It is the second week on May and here in the mountains of Vermont the serviceberries are blooming...like snow in springtime...a perfect Mother’s Day gift from Mother Nature!
Serviceberries...several different species in the genus Amelanchier...are my absolute favorite small trees. They are the perfect size for gardens; in spring they are covered with delicate white blossoms; and in fall their leaves turn a gorgeous shade of burnt orange.
Serviceberries naturally grow as understory trees...meaning they are happy with less light. Around here they absolutely thrive in the partial sun at the edge of the woods alongside our road. For most of the year they go unnoticed.
But for two weeks in early May they become the stars of the neighborhood.

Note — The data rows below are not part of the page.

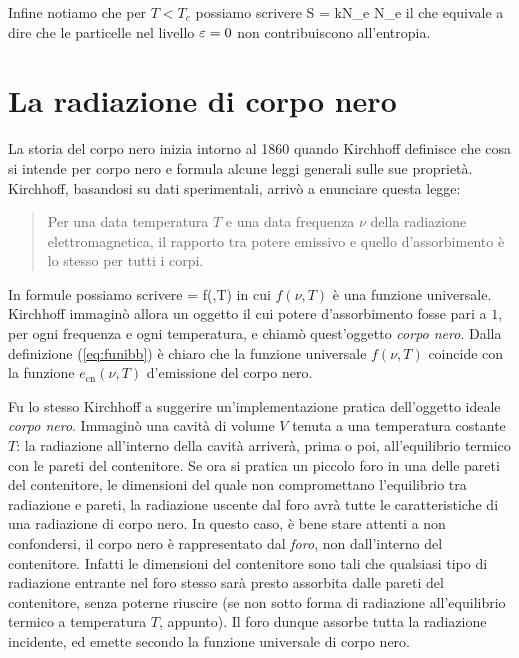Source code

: Infine notiamo che per $T < T_c$ possiamo scrivere
\be
S = kN_e \propto N_e
\ee
il che equivale a dire che le particelle nel livello $\varepsilon = 0$ non contribuiscono all'entropia.


\section{La radiazione di corpo nero}

La storia del corpo nero inizia intorno al 1860 quando Kirchhoff definisce che
cosa si intende per corpo nero e formula alcune leggi generali sulle sue proprietà. Kirchhoff, basandosi su dati sperimentali, arrivò a enunciare questa legge:
\begin{quote}
Per una data temperatura $T$ e una data frequenza $\nu$ della radiazione elettromagnetica, il rapporto tra potere emissivo e quello d'assorbimento è lo stesso per tutti i corpi.
\end{quote}
In formule possiamo scrivere
\be
\label{eq:funibb}
 = f(\nu,T)
\ee
in cui $f(\nu,T)$ è una funzione universale. Kirchhoff immaginò allora un oggetto il cui potere d'assorbimento fosse pari a $1$, per ogni frequenza e ogni temperatura, e chiamò quest'oggetto {\em corpo nero}. Dalla definizione (\ref{eq:funibb}) è chiaro che la funzione universale $f(\nu,T)$ coincide con la funzione $e_{\text{cn}}(\nu,T)$ d'emissione del corpo nero.

Fu lo stesso Kirchhoff a suggerire un'implementazione pratica dell'oggetto ideale {\em corpo nero}. Immaginò una cavità di volume $V$ tenuta a una temperatura costante $T$: la radiazione all'interno della cavità arriverà, prima o poi, all'equilibrio termico con le pareti del contenitore. Se ora si pratica un piccolo foro in una delle pareti del contenitore, le dimensioni del quale non compromettano l'equilibrio tra radiazione e pareti, la radiazione uscente dal foro avrà tutte le caratteristiche di una radiazione di corpo nero. In questo caso, è bene stare attenti a non confondersi, il corpo nero è rappresentato dal {\em foro}, non dall'interno del contenitore. Infatti le dimensioni del contenitore sono tali che qualsiasi tipo di radiazione entrante nel foro stesso sarà presto assorbita dalle pareti del contenitore, senza poterne riuscire (se non sotto forma di radiazione all'equilibrio termico a temperatura $T$, appunto). Il foro dunque assorbe tutta la radiazione incidente, ed emette secondo la funzione universale di corpo nero.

Serviceberries flower early, before their taller forest companions have leafed out. It is an unforgettable sight, looking down our winding dirt road on a misty spring morning, to see a lacy white veil peeking out from under the still leafless canopies of the maples and ash.
I also have a group of four Amelanchier canadensis...the smallest of the tree-sized serviceberries...growing in the shade behind our woodshed. And today...Mother’s day’... they are just perfect.

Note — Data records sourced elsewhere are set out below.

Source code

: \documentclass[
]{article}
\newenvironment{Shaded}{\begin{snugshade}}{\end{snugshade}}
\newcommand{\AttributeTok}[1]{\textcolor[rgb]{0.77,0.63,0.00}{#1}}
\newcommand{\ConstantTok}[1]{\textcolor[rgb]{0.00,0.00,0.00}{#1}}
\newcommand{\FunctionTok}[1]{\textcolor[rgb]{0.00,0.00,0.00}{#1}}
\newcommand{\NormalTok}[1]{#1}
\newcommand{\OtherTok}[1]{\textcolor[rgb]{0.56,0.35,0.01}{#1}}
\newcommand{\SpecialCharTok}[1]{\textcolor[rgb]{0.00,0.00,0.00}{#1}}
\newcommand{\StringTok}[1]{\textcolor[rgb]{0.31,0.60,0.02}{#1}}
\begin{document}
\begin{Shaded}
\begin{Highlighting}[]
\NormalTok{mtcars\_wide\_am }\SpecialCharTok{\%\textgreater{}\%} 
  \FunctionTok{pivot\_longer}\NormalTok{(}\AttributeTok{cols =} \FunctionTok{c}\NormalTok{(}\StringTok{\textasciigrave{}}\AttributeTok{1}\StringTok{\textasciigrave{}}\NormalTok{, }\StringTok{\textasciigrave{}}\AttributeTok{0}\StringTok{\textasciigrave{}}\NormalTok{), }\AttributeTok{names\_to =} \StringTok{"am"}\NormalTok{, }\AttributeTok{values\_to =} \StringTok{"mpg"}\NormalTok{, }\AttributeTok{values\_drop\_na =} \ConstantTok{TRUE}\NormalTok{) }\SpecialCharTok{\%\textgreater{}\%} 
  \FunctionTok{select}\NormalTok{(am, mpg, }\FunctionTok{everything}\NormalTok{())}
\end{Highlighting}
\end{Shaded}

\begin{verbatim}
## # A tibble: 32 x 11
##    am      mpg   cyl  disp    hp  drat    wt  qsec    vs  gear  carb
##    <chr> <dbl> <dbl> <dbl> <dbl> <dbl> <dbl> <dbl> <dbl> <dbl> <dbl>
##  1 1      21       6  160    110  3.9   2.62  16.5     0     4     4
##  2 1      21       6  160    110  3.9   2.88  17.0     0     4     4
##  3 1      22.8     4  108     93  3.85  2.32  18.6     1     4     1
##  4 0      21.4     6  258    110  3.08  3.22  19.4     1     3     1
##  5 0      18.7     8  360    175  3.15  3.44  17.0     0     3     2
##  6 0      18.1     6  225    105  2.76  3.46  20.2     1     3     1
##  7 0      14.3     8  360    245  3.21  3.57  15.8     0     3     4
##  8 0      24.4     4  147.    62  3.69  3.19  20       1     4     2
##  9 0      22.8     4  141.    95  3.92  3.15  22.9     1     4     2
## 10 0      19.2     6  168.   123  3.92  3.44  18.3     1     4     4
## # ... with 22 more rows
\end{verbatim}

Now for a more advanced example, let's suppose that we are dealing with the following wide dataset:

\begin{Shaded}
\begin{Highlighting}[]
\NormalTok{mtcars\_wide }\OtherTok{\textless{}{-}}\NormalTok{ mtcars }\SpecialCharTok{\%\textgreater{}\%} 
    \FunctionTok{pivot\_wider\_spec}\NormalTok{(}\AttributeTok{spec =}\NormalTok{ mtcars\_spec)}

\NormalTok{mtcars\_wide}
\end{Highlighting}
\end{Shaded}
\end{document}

And every year, as I anticipate the flowering of our native serviceberries, A.E.Houseman’s famous poem, The Loveliest of Trees, about the wild cherry of his English woods, runs through my head.
Loveliest of trees, the cherry now
Is hung with bloom along the bough,
And stands about the woodland ride
Wearing white for Eastertide.
Now of my threescore years and ten,
Twenty will not come again,
And take from seventy springs a score,
It only leaves me fifty more.
And since to look at things in bloom
Fifty springs are little room,
About the woodlands I will go
To see the cherry hung with snow.
I do not have fifty more springs to enjoy...so I will live in the present and make the most of each and every spring as it is given to me. And each spring I cherish the beauty of our New England serviceberry, also ‘hung with snow’.
I ordered 5 Serviceberries from our Conservation district, but they are tiny tiny seedlings, and don't look too promising in general. I've put them in a nursery bed and have hopes that one spring soon we too will have early spring bloom on the bough.
Posted by: commonweeeder | May 14, 2009 at 12:58 PM
Don't give up on them. Try to keep the weeds from smothering them when they are small. Over time it can be helpful to keep the total number of stems to a reasonable number (say between three and ten) by prune out extra side stems. otherwise the whole thing gets to be a bit of a jumble in the center.